── INFORMATION SHOWN
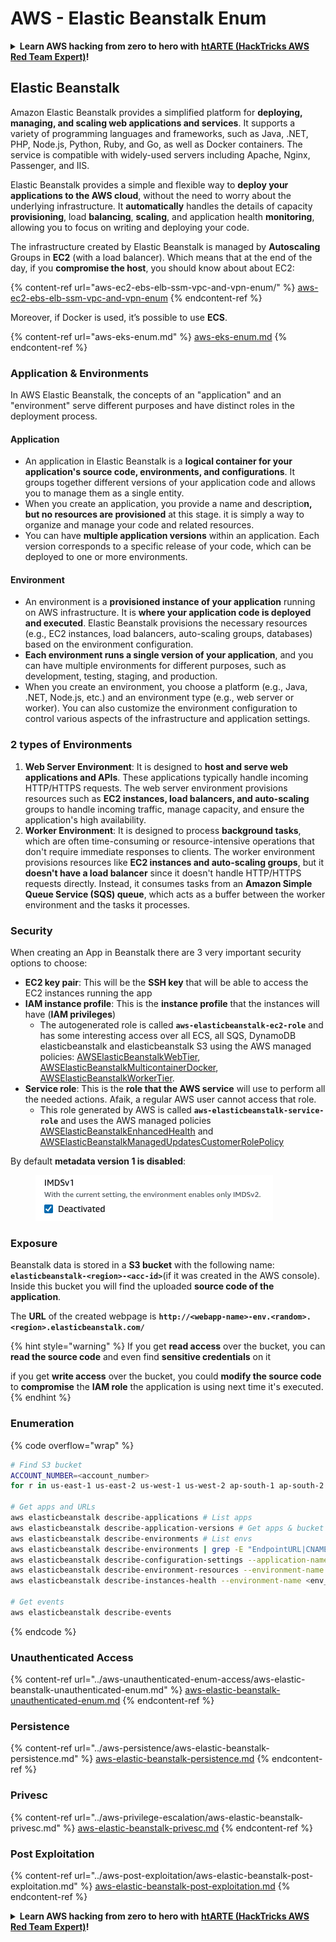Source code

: # AWS - Elastic Beanstalk Enum

<details>

<summary><strong>Learn AWS hacking from zero to hero with</strong> <a href="https://training.hacktricks.xyz/courses/arte"><strong>htARTE (HackTricks AWS Red Team Expert)</strong></a><strong>!</strong></summary>

Other ways to support HackTricks:

* If you want to see your **company advertised in HackTricks** or **download HackTricks in PDF** Check the [**SUBSCRIPTION PLANS**](https://github.com/sponsors/carlospolop)!
* Get the [**official PEASS & HackTricks swag**](https://peass.creator-spring.com)
* Discover [**The PEASS Family**](https://opensea.io/collection/the-peass-family), our collection of exclusive [**NFTs**](https://opensea.io/collection/the-peass-family)
* **Join the** 💬 [**Discord group**](https://discord.gg/hRep4RUj7f) or the [**telegram group**](https://t.me/peass) or **follow** us on **Twitter** 🐦 [**@hacktricks\_live**](https://twitter.com/hacktricks\_live)**.**
* **Share your hacking tricks by submitting PRs to the** [**HackTricks**](https://github.com/carlospolop/hacktricks) and [**HackTricks Cloud**](https://github.com/carlospolop/hacktricks-cloud) github repos.

</details>

## Elastic Beanstalk

Amazon Elastic Beanstalk provides a simplified platform for **deploying, managing, and scaling web applications and services**. It supports a variety of programming languages and frameworks, such as Java, .NET, PHP, Node.js, Python, Ruby, and Go, as well as Docker containers. The service is compatible with widely-used servers including Apache, Nginx, Passenger, and IIS.

Elastic Beanstalk provides a simple and flexible way to **deploy your applications to the AWS cloud**, without the need to worry about the underlying infrastructure. It **automatically** handles the details of capacity **provisioning**, load **balancing**, **scaling**, and application health **monitoring**, allowing you to focus on writing and deploying your code.

The infrastructure created by Elastic Beanstalk is managed by **Autoscaling** Groups in **EC2** (with a load balancer). Which means that at the end of the day, if you **compromise the host**, you should know about about EC2:

{% content-ref url="aws-ec2-ebs-elb-ssm-vpc-and-vpn-enum/" %}
[aws-ec2-ebs-elb-ssm-vpc-and-vpn-enum](aws-ec2-ebs-elb-ssm-vpc-and-vpn-enum/)
{% endcontent-ref %}

Moreover, if Docker is used, it’s possible to use **ECS**.

{% content-ref url="aws-eks-enum.md" %}
[aws-eks-enum.md](aws-eks-enum.md)
{% endcontent-ref %}

### Application & Environments

In AWS Elastic Beanstalk, the concepts of an "application" and an "environment" serve different purposes and have distinct roles in the deployment process.

#### Application

* An application in Elastic Beanstalk is a **logical container for your application's source code, environments, and configurations**. It groups together different versions of your application code and allows you to manage them as a single entity.
* When you create an application, you provide a name and descriptio**n, but no resources are provisioned** at this stage. it is simply a way to organize and manage your code and related resources.
* You can have **multiple application versions** within an application. Each version corresponds to a specific release of your code, which can be deployed to one or more environments.

#### Environment

* An environment is a **provisioned instance of your application** running on AWS infrastructure. It is **where your application code is deployed and executed**. Elastic Beanstalk provisions the necessary resources (e.g., EC2 instances, load balancers, auto-scaling groups, databases) based on the environment configuration.
* **Each environment runs a single version of your application**, and you can have multiple environments for different purposes, such as development, testing, staging, and production.
* When you create an environment, you choose a platform (e.g., Java, .NET, Node.js, etc.) and an environment type (e.g., web server or worker). You can also customize the environment configuration to control various aspects of the infrastructure and application settings.

### 2 types of Environments

1. **Web Server Environment**: It is designed to **host and serve web applications and APIs**. These applications typically handle incoming HTTP/HTTPS requests. The web server environment provisions resources such as **EC2 instances, load balancers, and auto-scaling** groups to handle incoming traffic, manage capacity, and ensure the application's high availability.
2. **Worker Environment**: It is designed to process **background tasks**, which are often time-consuming or resource-intensive operations that don't require immediate responses to clients. The worker environment provisions resources like **EC2 instances and auto-scaling groups**, but it **doesn't have a load balancer** since it doesn't handle HTTP/HTTPS requests directly. Instead, it consumes tasks from an **Amazon Simple Queue Service (SQS) queue**, which acts as a buffer between the worker environment and the tasks it processes.

### Security

When creating an App in Beanstalk there are 3 very important security options to choose:

* **EC2 key pair**: This will be the **SSH key** that will be able to access the EC2 instances running the app
* **IAM instance profile**: This is the **instance profile** that the instances will have (**IAM privileges**)
  * The autogenerated role is called **`aws-elasticbeanstalk-ec2-role`** and has some interesting access over all ECS, all SQS, DynamoDB elasticbeanstalk and elasticbeanstalk S3 using the AWS managed policies: [AWSElasticBeanstalkWebTier](https://us-east-1.console.aws.amazon.com/iam/home#/policies/arn:aws:iam::aws:policy/AWSElasticBeanstalkWebTier), [AWSElasticBeanstalkMulticontainerDocker](https://us-east-1.console.aws.amazon.com/iam/home#/policies/arn:aws:iam::aws:policy/AWSElasticBeanstalkMulticontainerDocker), [AWSElasticBeanstalkWorkerTier](https://us-east-1.console.aws.amazon.com/iam/home#/policies/arn:aws:iam::aws:policy/AWSElasticBeanstalkWorkerTier).
* **Service role**: This is the **role that the AWS service** will use to perform all the needed actions. Afaik, a regular AWS user cannot access that role.
  * This role generated by AWS is called **`aws-elasticbeanstalk-service-role`** and uses the AWS managed policies [AWSElasticBeanstalkEnhancedHealth](https://us-east-1.console.aws.amazon.com/iam/home#/policies/arn:aws:iam::aws:policy/service-role/AWSElasticBeanstalkEnhancedHealth) and [AWSElasticBeanstalkManagedUpdatesCustomerRolePolicy](https://us-east-1.console.aws.amazon.com/iamv2/home?region=us-east-1#/roles/details/aws-elasticbeanstalk-service-role?section=permissions)

By default **metadata version 1 is disabled**:

<figure><img src="../../../.gitbook/assets/image (103).png" alt=""><figcaption></figcaption></figure>

### Exposure

Beanstalk data is stored in a **S3 bucket** with the following name: **`elasticbeanstalk-<region>-<acc-id>`**(if it was created in the AWS console). Inside this bucket you will find the uploaded **source code of the application**.

The **URL** of the created webpage is **`http://<webapp-name>-env.<random>.<region>.elasticbeanstalk.com/`**

{% hint style="warning" %}
If you get **read access** over the bucket, you can **read the source code** and even find **sensitive credentials** on it

if you get **write access** over the bucket, you could **modify the source code** to **compromise** the **IAM role** the application is using next time it's executed.
{% endhint %}

### Enumeration

{% code overflow="wrap" %}
```bash
# Find S3 bucket
ACCOUNT_NUMBER=<account_number>
for r in us-east-1 us-east-2 us-west-1 us-west-2 ap-south-1 ap-south-2 ap-northeast-1 ap-northeast-2 ap-northeast-3 ap-southeast-1 ap-southeast-2 ap-southeast-3 ca-central-1 eu-central-1 eu-central-2 eu-west-1 eu-west-2 eu-west-3 eu-north-1 sa-east-1 af-south-1 ap-east-1 eu-south-1 eu-south-2 me-south-1 me-central-1; do aws s3 ls elasticbeanstalk-$r-$ACCOUNT_NUMBER 2>/dev/null && echo "Found in: elasticbeanstalk-$r-$ACCOUNT_NUMBER"; done

# Get apps and URLs
aws elasticbeanstalk describe-applications # List apps
aws elasticbeanstalk describe-application-versions # Get apps & bucket name with source code
aws elasticbeanstalk describe-environments # List envs
aws elasticbeanstalk describe-environments | grep -E "EndpointURL|CNAME"
aws elasticbeanstalk describe-configuration-settings --application-name <app_name> --environment-name <env_name>
aws elasticbeanstalk describe-environment-resources --environment-name <env_name> # Get env info such as SQS used queues
aws elasticbeanstalk describe-instances-health --environment-name <env_name> # Get the instances of an environment

# Get events
aws elasticbeanstalk describe-events
```
{% endcode %}

### Unauthenticated Access

{% content-ref url="../aws-unauthenticated-enum-access/aws-elastic-beanstalk-unauthenticated-enum.md" %}
[aws-elastic-beanstalk-unauthenticated-enum.md](../aws-unauthenticated-enum-access/aws-elastic-beanstalk-unauthenticated-enum.md)
{% endcontent-ref %}

### Persistence

{% content-ref url="../aws-persistence/aws-elastic-beanstalk-persistence.md" %}
[aws-elastic-beanstalk-persistence.md](../aws-persistence/aws-elastic-beanstalk-persistence.md)
{% endcontent-ref %}

### Privesc

{% content-ref url="../aws-privilege-escalation/aws-elastic-beanstalk-privesc.md" %}
[aws-elastic-beanstalk-privesc.md](../aws-privilege-escalation/aws-elastic-beanstalk-privesc.md)
{% endcontent-ref %}

### Post Exploitation

{% content-ref url="../aws-post-exploitation/aws-elastic-beanstalk-post-exploitation.md" %}
[aws-elastic-beanstalk-post-exploitation.md](../aws-post-exploitation/aws-elastic-beanstalk-post-exploitation.md)
{% endcontent-ref %}

<details>

<summary><strong>Learn AWS hacking from zero to hero with</strong> <a href="https://training.hacktricks.xyz/courses/arte"><strong>htARTE (HackTricks AWS Red Team Expert)</strong></a><strong>!</strong></summary>

Other ways to support HackTricks:

* If you want to see your **company advertised in HackTricks** or **download HackTricks in PDF** Check the [**SUBSCRIPTION PLANS**](https://github.com/sponsors/carlospolop)!
* Get the [**official PEASS & HackTricks swag**](https://peass.creator-spring.com)
* Discover [**The PEASS Family**](https://opensea.io/collection/the-peass-family), our collection of exclusive [**NFTs**](https://opensea.io/collection/the-peass-family)
* **Join the** 💬 [**Discord group**](https://discord.gg/hRep4RUj7f) or the [**telegram group**](https://t.me/peass) or **follow** us on **Twitter** 🐦 [**@hacktricks\_live**](https://twitter.com/hacktricks\_live)**.**
* **Share your hacking tricks by submitting PRs to the** [**HackTricks**](https://github.com/carlospolop/hacktricks) and [**HackTricks Cloud**](https://github.com/carlospolop/hacktricks-cloud) github repos.

</details>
────
* **WHAT IS REQUIRED**
Please give, as a single number with nothing added, the count of lines in the records that contain the word "deployed".

* **TASK SOLUTION**
2